Copy out the lines below that hold the word "flat".

(Recorded data)
_____

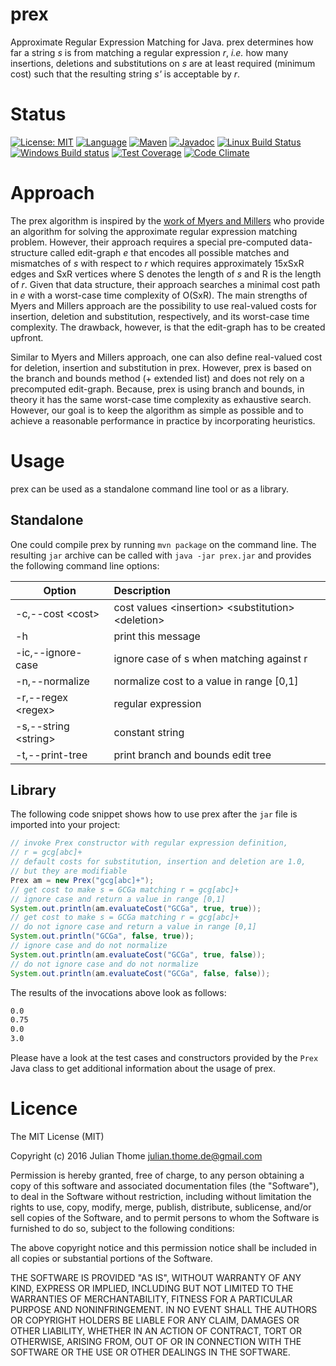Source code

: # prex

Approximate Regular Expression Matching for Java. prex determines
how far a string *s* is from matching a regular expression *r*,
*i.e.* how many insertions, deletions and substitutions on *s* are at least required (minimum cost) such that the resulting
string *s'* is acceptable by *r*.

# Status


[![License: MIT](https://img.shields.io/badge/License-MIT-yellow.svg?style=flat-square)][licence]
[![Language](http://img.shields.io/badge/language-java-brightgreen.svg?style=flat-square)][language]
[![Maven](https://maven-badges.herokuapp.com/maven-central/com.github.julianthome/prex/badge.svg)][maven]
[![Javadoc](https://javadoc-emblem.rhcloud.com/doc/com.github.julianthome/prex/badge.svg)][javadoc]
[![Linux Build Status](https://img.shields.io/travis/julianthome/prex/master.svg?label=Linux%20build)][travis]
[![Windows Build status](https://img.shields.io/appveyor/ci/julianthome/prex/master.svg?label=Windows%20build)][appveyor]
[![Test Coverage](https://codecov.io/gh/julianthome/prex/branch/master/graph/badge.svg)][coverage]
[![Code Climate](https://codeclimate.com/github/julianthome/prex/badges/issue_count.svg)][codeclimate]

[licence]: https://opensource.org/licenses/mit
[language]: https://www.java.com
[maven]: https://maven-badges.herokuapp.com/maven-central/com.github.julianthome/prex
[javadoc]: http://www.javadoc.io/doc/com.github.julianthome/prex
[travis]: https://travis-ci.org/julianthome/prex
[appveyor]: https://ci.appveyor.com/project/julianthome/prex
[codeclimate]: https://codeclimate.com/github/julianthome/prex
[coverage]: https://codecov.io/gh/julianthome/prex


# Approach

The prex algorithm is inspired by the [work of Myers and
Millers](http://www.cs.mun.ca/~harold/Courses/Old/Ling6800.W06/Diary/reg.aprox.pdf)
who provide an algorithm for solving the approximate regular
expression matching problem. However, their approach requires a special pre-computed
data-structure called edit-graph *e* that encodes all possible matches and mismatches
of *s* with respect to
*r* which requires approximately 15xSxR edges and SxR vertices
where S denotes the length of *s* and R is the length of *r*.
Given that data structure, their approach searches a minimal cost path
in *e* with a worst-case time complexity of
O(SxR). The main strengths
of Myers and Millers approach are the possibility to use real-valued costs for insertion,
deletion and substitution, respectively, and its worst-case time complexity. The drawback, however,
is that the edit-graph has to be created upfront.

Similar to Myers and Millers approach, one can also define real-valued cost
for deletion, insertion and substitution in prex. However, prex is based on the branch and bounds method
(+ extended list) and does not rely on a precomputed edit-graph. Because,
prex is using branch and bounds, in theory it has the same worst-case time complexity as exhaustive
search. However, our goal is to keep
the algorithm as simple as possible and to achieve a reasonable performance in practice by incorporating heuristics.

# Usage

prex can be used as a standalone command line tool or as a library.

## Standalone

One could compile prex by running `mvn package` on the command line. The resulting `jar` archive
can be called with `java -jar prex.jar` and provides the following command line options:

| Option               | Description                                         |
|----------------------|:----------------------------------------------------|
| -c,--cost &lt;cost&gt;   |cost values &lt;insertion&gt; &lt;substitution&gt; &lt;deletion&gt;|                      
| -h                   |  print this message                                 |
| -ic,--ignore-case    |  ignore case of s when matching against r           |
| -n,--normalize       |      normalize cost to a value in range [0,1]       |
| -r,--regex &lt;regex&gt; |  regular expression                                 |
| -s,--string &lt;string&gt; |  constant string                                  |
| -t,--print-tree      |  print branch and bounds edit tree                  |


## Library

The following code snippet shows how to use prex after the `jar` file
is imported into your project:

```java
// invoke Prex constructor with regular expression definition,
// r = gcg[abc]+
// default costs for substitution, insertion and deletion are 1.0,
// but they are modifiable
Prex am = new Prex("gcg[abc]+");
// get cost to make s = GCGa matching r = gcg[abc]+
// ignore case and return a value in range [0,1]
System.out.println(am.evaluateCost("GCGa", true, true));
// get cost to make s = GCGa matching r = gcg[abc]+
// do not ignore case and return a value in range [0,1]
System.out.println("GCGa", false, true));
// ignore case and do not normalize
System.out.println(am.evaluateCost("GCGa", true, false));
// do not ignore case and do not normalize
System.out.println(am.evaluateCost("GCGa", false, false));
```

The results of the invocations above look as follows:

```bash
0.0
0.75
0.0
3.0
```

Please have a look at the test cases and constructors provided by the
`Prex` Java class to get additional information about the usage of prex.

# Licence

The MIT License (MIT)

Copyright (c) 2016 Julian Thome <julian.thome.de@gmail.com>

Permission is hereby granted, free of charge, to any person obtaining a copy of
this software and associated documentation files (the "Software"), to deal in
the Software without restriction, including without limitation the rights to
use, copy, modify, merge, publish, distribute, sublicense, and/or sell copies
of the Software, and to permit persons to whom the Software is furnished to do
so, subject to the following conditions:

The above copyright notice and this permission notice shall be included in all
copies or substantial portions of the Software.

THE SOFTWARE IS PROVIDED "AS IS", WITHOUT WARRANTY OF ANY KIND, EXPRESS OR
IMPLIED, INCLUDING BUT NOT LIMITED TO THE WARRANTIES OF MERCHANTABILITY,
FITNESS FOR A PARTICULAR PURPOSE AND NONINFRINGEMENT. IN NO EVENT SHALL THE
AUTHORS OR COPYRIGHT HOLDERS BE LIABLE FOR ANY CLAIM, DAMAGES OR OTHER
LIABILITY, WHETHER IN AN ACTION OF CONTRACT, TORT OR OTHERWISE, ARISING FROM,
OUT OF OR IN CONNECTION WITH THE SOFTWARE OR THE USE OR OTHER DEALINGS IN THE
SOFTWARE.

_____

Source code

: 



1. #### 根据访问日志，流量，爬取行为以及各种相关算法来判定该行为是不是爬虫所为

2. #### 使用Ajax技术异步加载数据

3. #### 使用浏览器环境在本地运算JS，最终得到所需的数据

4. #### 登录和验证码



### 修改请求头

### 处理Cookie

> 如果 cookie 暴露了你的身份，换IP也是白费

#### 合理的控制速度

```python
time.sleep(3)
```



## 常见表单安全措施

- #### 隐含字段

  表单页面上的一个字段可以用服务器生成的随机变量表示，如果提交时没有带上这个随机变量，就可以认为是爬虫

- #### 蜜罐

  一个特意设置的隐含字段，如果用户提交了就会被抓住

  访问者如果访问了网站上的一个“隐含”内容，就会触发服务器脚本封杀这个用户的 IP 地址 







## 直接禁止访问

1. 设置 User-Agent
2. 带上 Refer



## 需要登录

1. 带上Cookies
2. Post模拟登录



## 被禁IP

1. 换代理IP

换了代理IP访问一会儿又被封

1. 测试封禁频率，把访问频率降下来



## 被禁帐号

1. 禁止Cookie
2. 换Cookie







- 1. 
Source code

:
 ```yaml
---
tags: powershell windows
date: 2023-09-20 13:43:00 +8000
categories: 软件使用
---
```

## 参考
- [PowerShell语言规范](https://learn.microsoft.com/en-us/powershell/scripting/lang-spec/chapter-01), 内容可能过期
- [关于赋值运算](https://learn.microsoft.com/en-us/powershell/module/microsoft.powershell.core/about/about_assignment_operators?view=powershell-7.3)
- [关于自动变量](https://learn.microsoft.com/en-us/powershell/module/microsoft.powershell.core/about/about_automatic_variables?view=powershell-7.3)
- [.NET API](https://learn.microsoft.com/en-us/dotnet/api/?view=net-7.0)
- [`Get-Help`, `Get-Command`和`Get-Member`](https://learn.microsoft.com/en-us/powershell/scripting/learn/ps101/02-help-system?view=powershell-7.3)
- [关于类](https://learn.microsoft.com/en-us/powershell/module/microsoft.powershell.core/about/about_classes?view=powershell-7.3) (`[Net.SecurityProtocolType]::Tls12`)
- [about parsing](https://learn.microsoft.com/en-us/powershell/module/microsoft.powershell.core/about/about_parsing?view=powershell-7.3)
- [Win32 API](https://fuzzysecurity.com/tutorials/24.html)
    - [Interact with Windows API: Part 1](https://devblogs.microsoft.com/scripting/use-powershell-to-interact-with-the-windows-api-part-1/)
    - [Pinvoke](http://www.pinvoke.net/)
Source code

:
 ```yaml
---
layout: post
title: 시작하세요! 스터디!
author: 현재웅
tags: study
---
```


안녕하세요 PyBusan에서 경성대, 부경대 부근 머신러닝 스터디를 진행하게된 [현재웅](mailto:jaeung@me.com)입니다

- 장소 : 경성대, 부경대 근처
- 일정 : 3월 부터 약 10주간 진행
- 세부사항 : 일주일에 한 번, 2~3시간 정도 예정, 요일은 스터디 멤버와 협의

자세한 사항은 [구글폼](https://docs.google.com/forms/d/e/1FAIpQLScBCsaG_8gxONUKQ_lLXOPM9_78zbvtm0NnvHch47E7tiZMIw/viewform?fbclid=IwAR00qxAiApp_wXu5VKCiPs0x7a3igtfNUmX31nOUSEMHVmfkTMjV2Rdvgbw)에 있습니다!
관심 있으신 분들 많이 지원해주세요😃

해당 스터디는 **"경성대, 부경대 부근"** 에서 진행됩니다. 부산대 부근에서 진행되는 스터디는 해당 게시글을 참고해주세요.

_____

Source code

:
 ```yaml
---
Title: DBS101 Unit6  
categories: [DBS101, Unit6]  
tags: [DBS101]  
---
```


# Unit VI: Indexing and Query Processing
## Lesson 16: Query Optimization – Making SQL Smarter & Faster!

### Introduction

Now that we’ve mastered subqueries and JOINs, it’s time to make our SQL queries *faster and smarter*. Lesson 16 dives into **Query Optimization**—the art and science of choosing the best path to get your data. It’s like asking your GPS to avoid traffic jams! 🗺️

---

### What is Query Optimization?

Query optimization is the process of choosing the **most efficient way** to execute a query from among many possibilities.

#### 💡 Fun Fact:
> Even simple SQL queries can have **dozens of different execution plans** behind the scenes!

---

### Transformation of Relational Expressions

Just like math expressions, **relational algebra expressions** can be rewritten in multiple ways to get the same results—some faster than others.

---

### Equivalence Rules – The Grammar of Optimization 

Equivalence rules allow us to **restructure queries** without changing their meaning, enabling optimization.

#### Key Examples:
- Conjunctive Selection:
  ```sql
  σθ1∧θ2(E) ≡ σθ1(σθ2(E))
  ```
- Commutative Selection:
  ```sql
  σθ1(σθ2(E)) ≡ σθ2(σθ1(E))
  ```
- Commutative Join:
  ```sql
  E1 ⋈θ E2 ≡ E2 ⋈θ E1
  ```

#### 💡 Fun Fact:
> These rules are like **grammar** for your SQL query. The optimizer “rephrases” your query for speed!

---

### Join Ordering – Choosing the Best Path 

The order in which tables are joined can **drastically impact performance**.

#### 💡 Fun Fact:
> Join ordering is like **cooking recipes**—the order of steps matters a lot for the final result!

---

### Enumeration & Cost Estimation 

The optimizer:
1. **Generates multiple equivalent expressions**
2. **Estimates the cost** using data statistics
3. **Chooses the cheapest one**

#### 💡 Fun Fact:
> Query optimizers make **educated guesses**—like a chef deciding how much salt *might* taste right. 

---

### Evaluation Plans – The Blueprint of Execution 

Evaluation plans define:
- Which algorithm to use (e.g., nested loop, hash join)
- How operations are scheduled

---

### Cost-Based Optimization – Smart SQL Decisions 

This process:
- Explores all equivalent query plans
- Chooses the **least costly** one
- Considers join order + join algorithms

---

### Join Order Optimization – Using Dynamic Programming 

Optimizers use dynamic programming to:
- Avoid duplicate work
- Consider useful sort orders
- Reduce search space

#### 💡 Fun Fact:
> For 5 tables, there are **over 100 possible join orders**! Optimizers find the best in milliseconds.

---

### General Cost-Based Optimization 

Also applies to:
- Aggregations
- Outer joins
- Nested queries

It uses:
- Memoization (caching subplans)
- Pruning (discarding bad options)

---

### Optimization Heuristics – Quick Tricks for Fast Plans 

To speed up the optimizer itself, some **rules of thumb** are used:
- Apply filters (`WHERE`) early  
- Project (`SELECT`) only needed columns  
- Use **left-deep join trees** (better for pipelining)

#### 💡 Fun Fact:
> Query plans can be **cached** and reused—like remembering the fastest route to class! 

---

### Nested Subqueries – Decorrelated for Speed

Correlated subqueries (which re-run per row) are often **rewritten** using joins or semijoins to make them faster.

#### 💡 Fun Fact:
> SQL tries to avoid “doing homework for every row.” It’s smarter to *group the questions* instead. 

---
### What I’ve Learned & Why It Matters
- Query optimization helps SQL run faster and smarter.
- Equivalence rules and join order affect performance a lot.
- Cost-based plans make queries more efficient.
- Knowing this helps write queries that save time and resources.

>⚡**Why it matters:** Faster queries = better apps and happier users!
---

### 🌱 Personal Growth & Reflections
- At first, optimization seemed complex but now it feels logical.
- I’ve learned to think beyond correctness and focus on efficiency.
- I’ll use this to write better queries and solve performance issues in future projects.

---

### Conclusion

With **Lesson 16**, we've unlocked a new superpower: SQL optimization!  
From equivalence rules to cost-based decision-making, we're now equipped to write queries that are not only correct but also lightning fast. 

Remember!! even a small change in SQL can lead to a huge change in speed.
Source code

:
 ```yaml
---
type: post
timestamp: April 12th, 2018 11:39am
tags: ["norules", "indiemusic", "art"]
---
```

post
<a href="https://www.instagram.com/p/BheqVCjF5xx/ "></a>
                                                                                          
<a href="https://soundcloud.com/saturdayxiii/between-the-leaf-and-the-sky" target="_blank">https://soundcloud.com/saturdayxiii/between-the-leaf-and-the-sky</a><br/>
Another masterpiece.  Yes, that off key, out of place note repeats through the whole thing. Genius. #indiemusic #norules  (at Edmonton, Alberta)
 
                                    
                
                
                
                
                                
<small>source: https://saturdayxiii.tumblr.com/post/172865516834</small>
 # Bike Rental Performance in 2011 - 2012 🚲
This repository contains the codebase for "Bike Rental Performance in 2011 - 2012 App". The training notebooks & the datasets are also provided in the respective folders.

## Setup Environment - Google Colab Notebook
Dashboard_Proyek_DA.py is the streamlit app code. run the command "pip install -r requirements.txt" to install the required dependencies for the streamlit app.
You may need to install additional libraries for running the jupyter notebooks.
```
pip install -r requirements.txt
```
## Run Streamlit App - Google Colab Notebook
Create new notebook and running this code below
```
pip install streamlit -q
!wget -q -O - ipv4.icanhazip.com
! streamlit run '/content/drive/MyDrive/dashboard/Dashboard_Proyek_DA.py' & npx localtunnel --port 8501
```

_____

=== SOLUTION TO THIS TASK ===
[![License: MIT](https://img.shields.io/badge/License-MIT-yellow.svg?style=flat-square)][licence]
[![Language](http://img.shields.io/badge/language-java-brightgreen.svg?style=flat-square)][language]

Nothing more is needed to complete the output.